If you’re an avid TV watcher, you’ve been through the most painful experience for any fan: the premature cancellation of something you love. With NBC’s Hannibal being the most recent example of this type of tragedy and coming to an end this last week, I think it’s important to take a look back at some of the things that made this show so brilliant.

A Unique Vision

The most surprising aspect of Hannibal’s artistic success is how quickly and effectively it set itself apart from the Hannibal Lecter film universe. Considering how well received The Silence of the Lambs still is, it takes a special kind of confidence to look at a highly successful franchise and decide to take your own stab at it, but Hannibal did this masterfully.

Both of these characters have been played by more than one actor in film prior to being brought to television. Will Graham appeared in both the unfortunately overlooked film Manhunter, (played by William Petersen), as well as The Silence of the Lambs prequel, Red Dragon, (Edward Norton). While both of these actors were incredibly solid in these roles, there is a much larger shadow that hangs over this franchise: Hannibal Lecter.

When I first heard about Hannibal, I was incredibly skeptical, and the main reason for that fell on one question: how would they possibly live up to Anthony Hopkins’ performance as Lecter? Hopkins’ portrayal of Hannibal is truly iconic. He won an Academy Award for The Silence of the Lambs, and was incredibly solid as Lecter in two other films as well. Hannibal was also played quite well by two other actors, Brian Cox in Manhunter, and Gaspard Ulliel, who was the only memorable or worthy part of the atrocious origin story, Hannibal Rising.So how did Hannibal find a way to reimagine these characters in a way that rises above the noise of these performances? Incredibly fresh takes on these characters and mind blowing performances by Hugh Dancy and Mads Mikkelsen.

In both of these movies, we see Graham attempt to put himself in the mind of a killer, but the show takes us a step further by placing Graham into a recreation of the murders he investigates. You see Graham commit unthinkable acts of violence while describing the motivation behind the killing in the first-person. These scenes immediately set Hannibal apart from both other shows (especially on network TV), as well as the film franchise. Mikkelsen’s performance is truly extraordinary and unique. Hopkins portrayed Hannibal as quiet and foreboding, but Mikkelsen takes this to an entirely new level. Where Hopkins had moments where you saw Lecter’s psychotic nature through sudden outbursts, meant to terrify those he was in opposition to, Mikkelsen’s Lecter remains constantly calm, never hinting at the horrifying things he has planned.

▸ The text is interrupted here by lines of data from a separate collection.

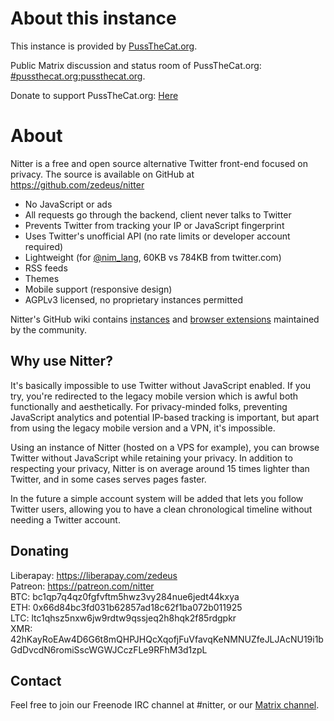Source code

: # About this instance

This instance is provided by [PussTheCat.org](https://pussthecat.org).

Public Matrix discussion and status room of PussTheCat.org: [#pussthecat.org:pussthecat.org](https://matrix.to/#/#pussthecat.org:pussthecat.org).

Donate to support PussTheCat.org: [Here](https://pussthecat.org/donate/)

# About

Nitter is a free and open source alternative Twitter front-end focused on
privacy. The source is available on GitHub at <https://github.com/zedeus/nitter>

* No JavaScript or ads
* All requests go through the backend, client never talks to Twitter
* Prevents Twitter from tracking your IP or JavaScript fingerprint
* Uses Twitter's unofficial API (no rate limits or developer account required)
* Lightweight (for [@nim_lang](/nim_lang), 60KB vs 784KB from twitter.com)
* RSS feeds
* Themes
* Mobile support (responsive design)
* AGPLv3 licensed, no proprietary instances permitted

Nitter's GitHub wiki contains
[instances](https://github.com/zedeus/nitter/wiki/Instances) and
[browser extensions](https://github.com/zedeus/nitter/wiki/Extensions)
maintained by the community.

## Why use Nitter?

It's basically impossible to use Twitter without JavaScript enabled. If you try,
you're redirected to the legacy mobile version which is awful both functionally
and aesthetically. For privacy-minded folks, preventing JavaScript analytics and
potential IP-based tracking is important, but apart from using the legacy mobile
version and a VPN, it's impossible.

Using an instance of Nitter (hosted on a VPS for example), you can browse
Twitter without JavaScript while retaining your privacy. In addition to
respecting your privacy, Nitter is on average around 15 times lighter than
Twitter, and in some cases serves pages faster.

In the future a simple account system will be added that lets you follow Twitter
users, allowing you to have a clean chronological timeline without needing a
Twitter account.

## Donating

Liberapay: <https://liberapay.com/zedeus> \
Patreon: <https://patreon.com/nitter> \
BTC: bc1qp7q4qz0fgfvftm5hwz3vy284nue6jedt44kxya \
ETH: 0x66d84bc3fd031b62857ad18c62f1ba072b011925 \
LTC: ltc1qhsz5nxw6jw9rdtw9qssjeq2h8hqk2f85rdgpkr \
XMR: 42hKayRoEAw4D6G6t8mQHPJHQcXqofjFuVfavqKeNMNUZfeJLJAcNU19i1bGdDvcdN6romiSscWGWJCczFLe9RFhM3d1zpL

## Contact

Feel free to join our Freenode IRC channel at #nitter, or our
[Matrix channel](https://matrix.to/#/#nitter:matrix.org).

Disturbing, Visceral, Beautiful

There are many things that I will miss about Hannibal now that it has been cancelled. Out of these, however, the stunning visual beauty of the show is what I will miss the most. I have always been a sucker for cinematography and set design, and both of these are absolutely top-notch in Hannibal. Whether it be the dark woods surrounding Will’s home in Wolf Trap, Virginia (which they make look incredibly foreboding, despite how pleasant the area actually seems), Hannibal’s ornate and classic study, or the sparse halls of the FBI, every location in the show looks absolutely stunning.

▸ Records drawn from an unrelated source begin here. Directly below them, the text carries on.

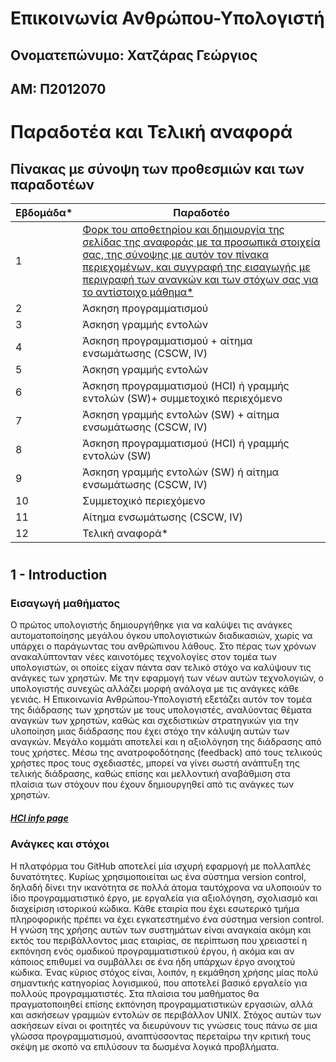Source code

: # Επικοινωνία Ανθρώπου-Υπολογιστή

## Ονοματεπώνυμο: Χατζάρας Γεώργιος
## ΑΜ: Π2012070
#

# Παραδοτέα και Τελική αναφορά

## Πίνακας με σύνοψη των προθεσμιών και των παραδοτέων

| Εβδομάδα* | Παραδοτέο |
| --- | --- |
| 1 | [Φορκ του αποθετηρίου και δημιουργία της σελίδας της αναφοράς με τα προσωπικά στοιχεία σας, της σύνοψης με αυτόν τον πίνακα περιεχομένων, και συγγραφή της εισαγωγής με περιγραφή των αναγκών και των στόχων σας για το αντίστοιχο μάθημα*](#1---introduction) |
| 2 | Άσκηση προγραμματισμού |
| 3 | Άσκηση γραμμής εντολών |
| 4 | Άσκηση προγραμματισμού + αίτημα ενσωμάτωσης (CSCW, IV) |
| 5 | Άσκηση γραμμής εντολών |
| 6 | Άσκηση προγραμματισμού (HCI) ή γραμμής εντολών (SW)+ συμμετοχικό περιεχόμενο |
| 7 | Άσκηση γραμμής εντολών (SW) + αίτημα ενσωμάτωσης (CSCW, IV) |
| 8 | Άσκηση προγραμματισμού (HCI) ή γραμμής εντολών (SW) |
| 9 | Άσκηση γραμμής εντολών (SW) ή αίτημα ενσωμάτωσης (CSCW, IV) |
| 10 | Συμμετοχικό περιεχόμενο |
| 11 | Αίτημα ενσωμάτωσης (CSCW, IV) |
| 12 | Τελική αναφορά* |

#

## 1 - Introduction

### Εισαγωγή μαθήματος

Ο πρώτος υπολογιστής δημιουργήθηκε για να καλύψει τις ανάγκες αυτοματοποίησης μεγάλου όγκου υπολογιστικών διαδικασιών, χωρίς να υπάρχει ο παράγωντας του ανθρώπινου λάθους. Στο πέρας των χρόνων ανακαλύπτονταν νέες καινοτόμες τεχνολογίες στον τομέα των υπολογιστών, οι οποίες είχαν πάντα σαν τελικό στόχο να καλύψουν τις ανάγκες των χρηστών. Με την εφαρμογή των νέων αυτών τεχνολογιών, ο υπολογιστής συνεχώς αλλάζει μορφή ανάλογα με τις ανάγκες κάθε γενιάς. Η Επικοινωνία Ανθρώπου-Υπολογιστή εξετάζει αυτόν τον τομέα της διάδρασης των χρηστών με τους υπολογιστές, αναλύοντας θέματα αναγκών των χρηστών, καθώς και σχεδιστικών στρατηγικών για την υλοποίηση μιας διάδρασης που έχει στόχο την κάλυψη αυτών των αναγκών. Μεγάλο κομμάτι αποτελεί και η αξιολόγηση της διάδρασης από τους χρήστες. Μέσω της ανατροφοδότησης (feedback) από τους τελικούς χρήστες προς τους σχεδιαστές, μπορεί να γίνει σωστή ανάπτυξη της τελικής διάδρασης, καθώς επίσης και μελλοντική αναβάθμιση στα πλαίσια των στόχουν που έχουν δημιουργηθεί από τις ανάγκες των χρηστών.

##### [HCI info page](https://di.ionio.gr/gr/studies/undergraduate-studies/courses/591/)

### Ανάγκες και στόχοι

Η πλατφόρμα του GitHub αποτελεί μία ισχυρή εφαρμογή με πολλαπλές δυνατότητες. Κυρίως χρησιμοποιείται ως ένα σύστημα version control, δηλαδή δίνει την ικανότητα σε πολλά άτομα ταυτόχρονα να υλοποιούν το ίδιο προγραμματιστικό έργο, με εργαλεία για αξιολόγηση, σχολιασμό και διαχείριση ιστορικού κώδικα. Κάθε εταιρία που έχει εσωτερικό τμήμα πληροφορικής πρέπει να έχει εγκατεστημένο ένα σύστημα version control. Η γνώση της χρήσης αυτών των συστημάτων είναι αναγκαία ακόμη και εκτός του περιβάλλοντος μιας εταιρίας, σε περίπτωση που χρειαστεί η εκπόνηση ενός ομαδικού προγραμματιστικού έργου, ή ακόμα και αν κάποιος επιθυμεί να συμβάλλει σε ένα ήδη υπάρχων έργο ανοιχτού κώδικα. Ένας κύριος στόχος είναι, λοιπόν, η εκμάθηση χρήσης μίας πολύ σημαντικής κατηγορίας λογισμικού, που αποτελεί βασικό εργαλείο για πολλούς προγραμματιστές.
Στα πλαίσια του μαθήματος θα πραγματοποιηθεί επίσης εκπόνηση προγραμματιστικών εργασιών, αλλά και ασκήσεων γραμμών εντολών σε περιβάλλον UNIX. Στόχος αυτών των ασκήσεων είναι οι φοιτητές να διευρύνουν τις γνώσεις τους πάνω σε μια γλώσσα προγραμματισμού, αναπτύσσοντας περεταίρω την κριτική τους σκέψη με σκοπό να επιλύσουν τα δωσμένα λογικά προβλήματα.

Lighting and cinematography are huge parts of why this worked so amazingly well, but the biggest reason why Hannibal’s locations are so striking comes from immaculate set design. Each location exactly represents the character that inhabits it, down to incredibly minute details. The most important example within the show, however, is in the personal spaces of the three main characters—Will Graham, Hannibal Lecter, and Jack Crawford. These characters are perfectly characterized by the places they work. Hannibal’s office is extravagant and beautifully put together, just as his public image is. When you look closer, however, there are repeated motifs of violence throughout the art and architecture of the space, representing Hannibal’s monstrous true nature.

Jack Crawford’s office is sparse and perfectly in order. The only adornments still have practical uses, reminiscent of the way Jack runs his unit. He expects results, and will use things at his disposal to achieve them, at times with a complete lack of regard for the consequences it may have. We mostly see Will Graham work out in the field, but the juxtaposition of this work environment with that of his academic one is where the show’s true genius is found.  His work out in the field is filled with violence.

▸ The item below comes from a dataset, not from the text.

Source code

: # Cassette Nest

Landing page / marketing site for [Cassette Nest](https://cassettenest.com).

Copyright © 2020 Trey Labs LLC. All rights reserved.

The psychology behind office design has been studied for a long time in real world applications, but that in-depth attention to detail has been largely absent from television. With how deliberately Hannibal is about set and visual design, it is obvious that there was a great deal of thought that went into these work spaces. For most shows, this would largely be an afterthought, but Hannibal is a different animal. Small, but powerful details like this are why I am going to miss this show terribly. Unless, of course, the movie happens.

Words by Zachary Evans.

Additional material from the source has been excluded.